*** Block opens ***
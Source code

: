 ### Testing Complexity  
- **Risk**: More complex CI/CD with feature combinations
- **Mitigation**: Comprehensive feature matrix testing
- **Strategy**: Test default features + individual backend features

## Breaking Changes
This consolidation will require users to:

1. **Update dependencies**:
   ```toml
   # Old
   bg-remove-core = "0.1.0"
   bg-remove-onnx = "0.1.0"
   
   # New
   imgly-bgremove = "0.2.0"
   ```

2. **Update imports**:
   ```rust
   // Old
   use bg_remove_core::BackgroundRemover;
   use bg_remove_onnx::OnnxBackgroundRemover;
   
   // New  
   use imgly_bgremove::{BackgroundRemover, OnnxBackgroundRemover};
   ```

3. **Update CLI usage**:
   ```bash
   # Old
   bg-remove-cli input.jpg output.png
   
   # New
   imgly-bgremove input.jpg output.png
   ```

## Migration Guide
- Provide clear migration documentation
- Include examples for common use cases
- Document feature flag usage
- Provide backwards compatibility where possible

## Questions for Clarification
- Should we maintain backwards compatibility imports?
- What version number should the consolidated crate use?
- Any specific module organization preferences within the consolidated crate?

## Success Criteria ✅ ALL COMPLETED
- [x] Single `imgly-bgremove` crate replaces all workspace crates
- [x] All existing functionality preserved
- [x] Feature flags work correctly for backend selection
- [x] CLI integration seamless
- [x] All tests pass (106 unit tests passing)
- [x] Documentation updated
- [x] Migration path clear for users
*** Block closes ***
*** Block opens ***
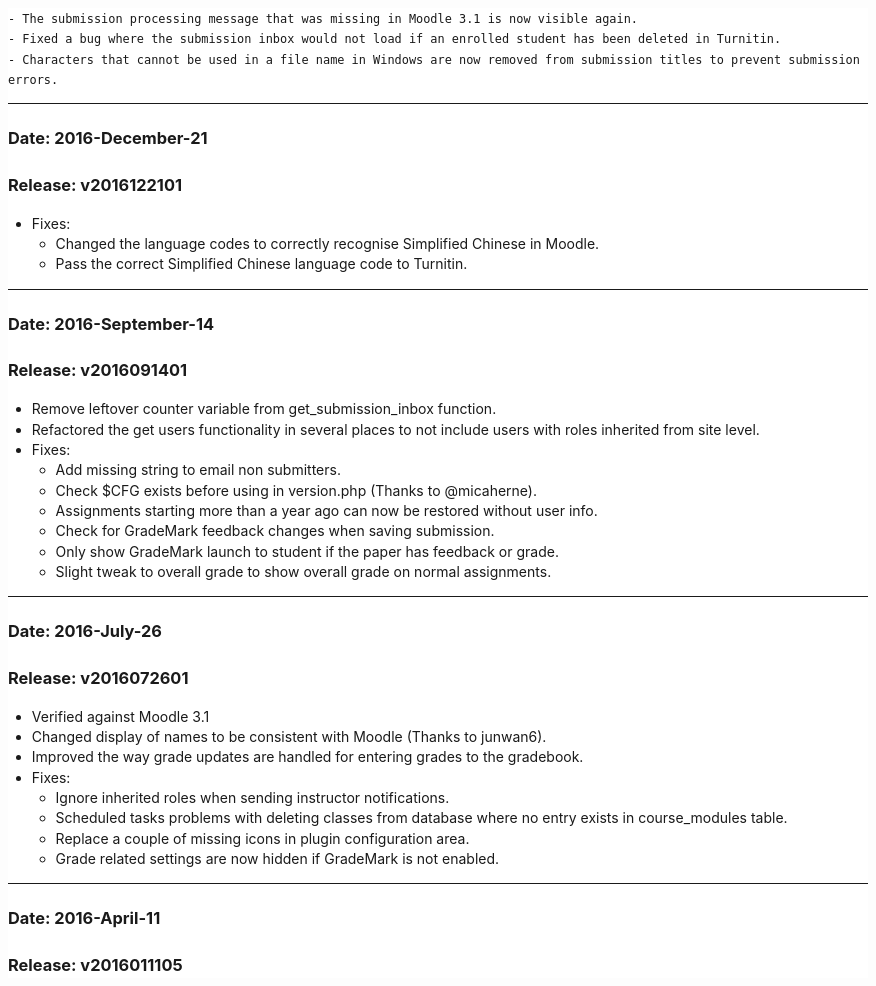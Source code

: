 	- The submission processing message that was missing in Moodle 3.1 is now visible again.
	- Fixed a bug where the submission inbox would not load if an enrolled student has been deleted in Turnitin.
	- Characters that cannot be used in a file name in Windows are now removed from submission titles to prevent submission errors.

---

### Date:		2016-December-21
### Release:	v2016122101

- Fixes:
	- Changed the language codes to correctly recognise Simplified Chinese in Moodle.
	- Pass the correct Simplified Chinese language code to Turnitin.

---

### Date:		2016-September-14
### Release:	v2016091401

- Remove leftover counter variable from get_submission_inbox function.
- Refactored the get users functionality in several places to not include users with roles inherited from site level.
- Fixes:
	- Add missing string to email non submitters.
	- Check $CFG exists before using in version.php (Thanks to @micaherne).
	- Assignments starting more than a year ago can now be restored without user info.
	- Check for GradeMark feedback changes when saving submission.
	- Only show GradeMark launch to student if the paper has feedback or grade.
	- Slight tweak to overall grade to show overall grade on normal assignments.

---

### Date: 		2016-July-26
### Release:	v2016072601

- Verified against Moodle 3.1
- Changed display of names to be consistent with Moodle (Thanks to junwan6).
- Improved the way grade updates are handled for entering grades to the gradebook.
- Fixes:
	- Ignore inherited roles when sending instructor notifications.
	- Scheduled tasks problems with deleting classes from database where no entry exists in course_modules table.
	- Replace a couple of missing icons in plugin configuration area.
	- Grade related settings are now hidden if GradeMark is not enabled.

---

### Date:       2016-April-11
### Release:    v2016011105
*** Block closes ***
Looking at the records above, how many lines include "users"? Please give the number and nothing more.

YOUR RESPONSE ::
3